Google Pays ‘Huge’ Sums to Maintain Search Engine Dominance, DOJ Says

(Bloomberg) — Alphabet Inc.’s Google. pays billions of dollars each year to Apple Inc., Samsung Electronics Co. and other telecommunications giants to illegally maintain its position as the No. 1 search engine, the US Justice Department told a federal judge Thursday.

DOJ attorney Kenneth Dinzer would not disclose how much Google is paying to be the default search engine on most browsers and all US cell phones, but described the payments as “huge numbers.”

“Google is investing billions in bankruptcies, knowing that people won’t change them,” Dinger told Judge Amit Mehta during a hearing in Washington that marked the first major confrontation in the case and brought together top DOJ officials and its attorney general. Nebraska among the spectators. . “They buy default exclusivity because defaults matter a lot.”

Google’s contracts are the basis of the Justice Department’s landmark antitrust lawsuit, which alleges the company tried to maintain a monopoly on online search in violation of antitrust laws. State attorneys general are pursuing a parallel antitrust lawsuit against the search giant, which is also pending before Mehta.

A trial is not expected to formally begin until next year, but Thursday’s hearing was the first substantive one in the case — a day-long seminar where each side laid out their views on Google’s business.
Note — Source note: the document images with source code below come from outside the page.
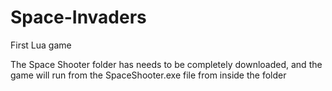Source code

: # Space-Invaders
First Lua game

The Space Shooter folder has needs to be completely downloaded, and the game will run from the SpaceShooter.exe file from inside the folder

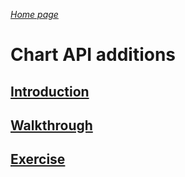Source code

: _[Home page](../index.md)_




# Chart API additions

## [Introduction](intro.md)
## [Walkthrough](walkthrough.md)
## [Exercise](exercise.md)
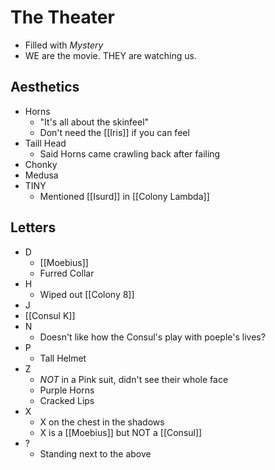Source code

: # The Theater
- Filled with *Mystery*
- WE are the movie. THEY are watching us.
## Aesthetics
- Horns
	- "It's all about the skinfeel"
	- Don't need the [[Iris]] if you can feel
- Taill Head
	- Said Horns came crawling back after failing
- Chonky
- Medusa
- TINY
	- Mentioned [[Isurd]] in [[Colony Lambda]]
## Letters
- D
	- [[Moebius]]
	- Furred Collar
- H
	- Wiped out [[Colony 8]]
- J
- [[Consul K]]
- N
	- Doesn't like how the Consul's play with poeple's lives?
- P
	- Tall Helmet
- Z
	- *NOT* in a Pink suit, didn't see their whole face
	- Purple Horns
	- Cracked Lips
- X
	- X on the chest in the shadows
	- X is a [[Moebius]] but NOT a [[Consul]]
- ?
	- Standing next to the above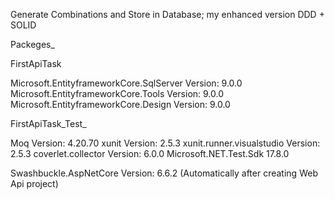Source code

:Generate Combinations and Store in Database; my enhanced version DDD + SOLID

Packeges_

FirstApiTask


Microsoft.EntityframeworkCore.SqlServer Version: 9.0.0
Microsoft.EntityframeworkCore.Tools Version: 9.0.0 
Microsoft.EntityframeworkCore.Design Version: 9.0.0

FirstApiTask_Test_

Moq Version: 4.20.70
xunit Version: 2.5.3
xunit.runner.visualstudio Version: 2.5.3
coverlet.collector Version: 6.0.0
Microsoft.NET.Test.Sdk 17.8.0

Swashbuckle.AspNetCore Version: 6.6.2 (Automatically after creating Web Api project)
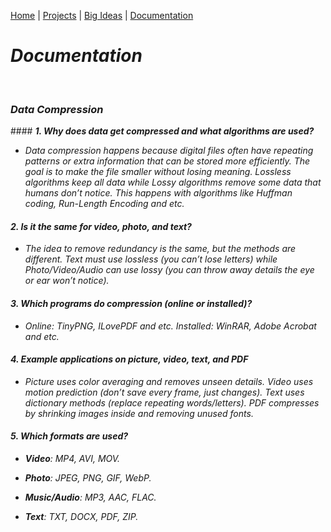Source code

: [Home](https://kaankutluer.github.io/kaankutluer.github.io/) | [Projects](https://kaankutluer.github.io/kaankutluer.github.io/projects.md) | [Big Ideas](https://kaankutluer.github.io/kaankutluer.github.io/big_ideas.md) | [Documentation](https://kaankutluer.github.io/kaankutluer.github.io/documentation.md)


# ***Documentation***

<br>

### ***Data Compression***

#### ***1. Why does data get compressed and what algorithms are used?***

- *Data compression happens because digital files often have repeating patterns or extra information that can be stored more efficiently. The goal is to make the file smaller without losing meaning. Lossless algorithms keep all data while Lossy algorithms remove some data that humans don’t notice. This happens with algorithms like Huffman coding, Run-Length Encoding and etc.*

#### ***2. Is it the same for video, photo, and text?***
- *The idea to remove redundancy is the same, but the methods are different. Text must use lossless (you can’t lose letters) while Photo/Video/Audio can use lossy (you can throw away details the eye or ear won’t notice).*

#### ***3. Which programs do compression (online or installed)?***

- *Online: TinyPNG, ILovePDF and etc. Installed: WinRAR, Adobe Acrobat and etc.*

#### ***4. Example applications on picture, video, text, and PDF***
- *Picture uses color averaging and removes unseen details. Video uses motion prediction (don’t save every frame, just changes). Text uses dictionary methods (replace repeating words/letters). PDF compresses by shrinking images inside and removing unused fonts.*


#### ***5. Which formats are used?***

- ***Video**: MP4, AVI, MOV.*

- ***Photo**: JPEG, PNG, GIF, WebP.*

- ***Music/Audio**: MP3, AAC, FLAC.*

- ***Text**: TXT, DOCX, PDF, ZIP.*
Google’s antitrust lawsuit, filed in the days of the Trump administration, was the federal government’s first major effort to rein in the tech giants’ power, which continues under President Joe Biden. On Thursday, the White House hosted a roundtable of experts to explore the harm big tech platforms can do to the economy and children’s health.

Google attorney John Schmidtlein said the Justice Department and states are misunderstanding the market and focusing too narrowly on smaller search engine competitors such as Bing and Microsoft Corp.’s DuckDuckGo. Instead, Google faces competition from dozens of other companies, he said, including ByteDance Ltd.’s TikTok, Meta Platforms Inc., Inc., Grubhub Inc. and additional locations where consumers go to search for information.
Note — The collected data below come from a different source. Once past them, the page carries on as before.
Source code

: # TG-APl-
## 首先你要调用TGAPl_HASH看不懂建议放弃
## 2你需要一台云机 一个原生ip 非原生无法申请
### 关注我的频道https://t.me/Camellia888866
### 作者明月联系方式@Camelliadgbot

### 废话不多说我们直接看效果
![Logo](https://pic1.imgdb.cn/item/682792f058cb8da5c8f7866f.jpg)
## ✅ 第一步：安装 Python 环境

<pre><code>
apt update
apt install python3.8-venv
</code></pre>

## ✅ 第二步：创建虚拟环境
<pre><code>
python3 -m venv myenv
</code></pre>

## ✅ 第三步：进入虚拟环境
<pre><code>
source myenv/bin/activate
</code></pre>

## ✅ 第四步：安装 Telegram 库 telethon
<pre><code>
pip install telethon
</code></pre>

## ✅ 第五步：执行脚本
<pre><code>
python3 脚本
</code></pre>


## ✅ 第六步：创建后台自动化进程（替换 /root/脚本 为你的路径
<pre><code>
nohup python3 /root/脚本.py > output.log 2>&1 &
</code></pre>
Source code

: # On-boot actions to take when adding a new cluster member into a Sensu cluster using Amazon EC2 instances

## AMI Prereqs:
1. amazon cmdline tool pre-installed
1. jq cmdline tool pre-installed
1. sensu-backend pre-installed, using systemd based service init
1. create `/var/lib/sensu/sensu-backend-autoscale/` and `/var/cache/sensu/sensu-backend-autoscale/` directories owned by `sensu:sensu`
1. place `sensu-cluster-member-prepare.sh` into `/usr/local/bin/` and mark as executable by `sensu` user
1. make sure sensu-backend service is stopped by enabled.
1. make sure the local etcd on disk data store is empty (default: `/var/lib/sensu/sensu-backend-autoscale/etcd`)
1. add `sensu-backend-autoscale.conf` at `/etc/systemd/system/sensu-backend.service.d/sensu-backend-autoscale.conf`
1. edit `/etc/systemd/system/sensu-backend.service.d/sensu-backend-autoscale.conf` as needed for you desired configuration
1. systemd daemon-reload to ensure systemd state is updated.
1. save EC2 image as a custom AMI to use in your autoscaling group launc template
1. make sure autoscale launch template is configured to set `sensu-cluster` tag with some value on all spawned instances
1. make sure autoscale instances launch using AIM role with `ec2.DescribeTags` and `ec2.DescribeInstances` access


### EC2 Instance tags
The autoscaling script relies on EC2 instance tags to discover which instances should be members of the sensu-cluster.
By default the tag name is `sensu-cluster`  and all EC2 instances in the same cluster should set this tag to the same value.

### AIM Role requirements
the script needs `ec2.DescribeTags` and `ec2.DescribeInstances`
“You don’t have to go to Google to shop on Amazon. You don’t have to go to Google to buy flights on Expedia,” he said. “Just because Google doesn’t face the same competition on every query doesn’t mean the company doesn’t face tough competition.”

Having fresh data about user search queries is key to a search engine’s success, lawyers for the DOJ, the states and Google all agreed. Google controls the most popular browser, Chrome, and the second most popular mobile operating system, Android.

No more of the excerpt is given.